§ DIRECTIONS FOR THIS TASK
The entries below hold a line with "the meeting room!" and a line with "[代码链接](https:/". Return those lines and all that lie between them, exactly and only.

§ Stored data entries
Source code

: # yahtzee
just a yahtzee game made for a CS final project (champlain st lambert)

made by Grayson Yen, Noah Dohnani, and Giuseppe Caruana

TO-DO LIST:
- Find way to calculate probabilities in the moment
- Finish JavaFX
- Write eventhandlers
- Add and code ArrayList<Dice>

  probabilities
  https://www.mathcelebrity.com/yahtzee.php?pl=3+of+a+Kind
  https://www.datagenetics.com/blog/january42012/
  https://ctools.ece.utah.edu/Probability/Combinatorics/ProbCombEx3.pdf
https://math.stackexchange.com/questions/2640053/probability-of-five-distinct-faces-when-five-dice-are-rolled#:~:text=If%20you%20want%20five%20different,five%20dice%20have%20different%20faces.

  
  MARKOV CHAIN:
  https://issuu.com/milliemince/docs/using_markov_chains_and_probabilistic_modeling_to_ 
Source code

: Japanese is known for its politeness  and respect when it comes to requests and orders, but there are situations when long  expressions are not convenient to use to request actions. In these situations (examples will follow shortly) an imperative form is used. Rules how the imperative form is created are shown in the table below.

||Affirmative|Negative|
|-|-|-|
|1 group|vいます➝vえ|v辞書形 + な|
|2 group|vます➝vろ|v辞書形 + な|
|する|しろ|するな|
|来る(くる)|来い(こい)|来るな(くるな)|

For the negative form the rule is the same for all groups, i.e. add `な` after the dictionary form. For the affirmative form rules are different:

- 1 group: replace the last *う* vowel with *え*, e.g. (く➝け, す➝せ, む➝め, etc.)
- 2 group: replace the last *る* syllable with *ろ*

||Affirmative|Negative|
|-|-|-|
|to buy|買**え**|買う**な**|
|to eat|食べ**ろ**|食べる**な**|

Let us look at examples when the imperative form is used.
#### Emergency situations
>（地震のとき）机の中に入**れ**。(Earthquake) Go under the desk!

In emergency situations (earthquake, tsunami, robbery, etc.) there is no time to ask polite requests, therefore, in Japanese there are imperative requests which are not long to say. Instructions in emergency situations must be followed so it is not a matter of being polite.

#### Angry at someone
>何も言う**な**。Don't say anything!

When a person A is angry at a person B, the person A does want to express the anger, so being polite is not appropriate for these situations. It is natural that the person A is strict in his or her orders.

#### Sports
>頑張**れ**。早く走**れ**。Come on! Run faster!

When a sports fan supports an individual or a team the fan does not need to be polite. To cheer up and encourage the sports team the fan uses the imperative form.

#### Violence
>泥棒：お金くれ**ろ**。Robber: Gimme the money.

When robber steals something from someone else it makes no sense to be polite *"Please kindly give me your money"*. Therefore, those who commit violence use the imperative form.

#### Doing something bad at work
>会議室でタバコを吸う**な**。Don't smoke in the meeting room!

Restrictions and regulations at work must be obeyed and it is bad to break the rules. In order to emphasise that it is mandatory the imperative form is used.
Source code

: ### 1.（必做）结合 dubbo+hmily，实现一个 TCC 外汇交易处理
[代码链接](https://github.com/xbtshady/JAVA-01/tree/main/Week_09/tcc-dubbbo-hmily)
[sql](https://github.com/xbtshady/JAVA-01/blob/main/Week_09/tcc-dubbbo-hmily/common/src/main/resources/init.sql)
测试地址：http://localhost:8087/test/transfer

§ ANSWER TO THIS PROBLEM
>会議室でタバコを吸う**な**。Don't smoke in the meeting room!

Restrictions and regulations at work must be obeyed and it is bad to break the rules. In order to emphasise that it is mandatory the imperative form is used.
Source code

: ### 1.（必做）结合 dubbo+hmily，实现一个 TCC 外汇交易处理
[代码链接](https://github.com/xbtshady/JAVA-01/tree/main/Week_09/tcc-dubbbo-hmily)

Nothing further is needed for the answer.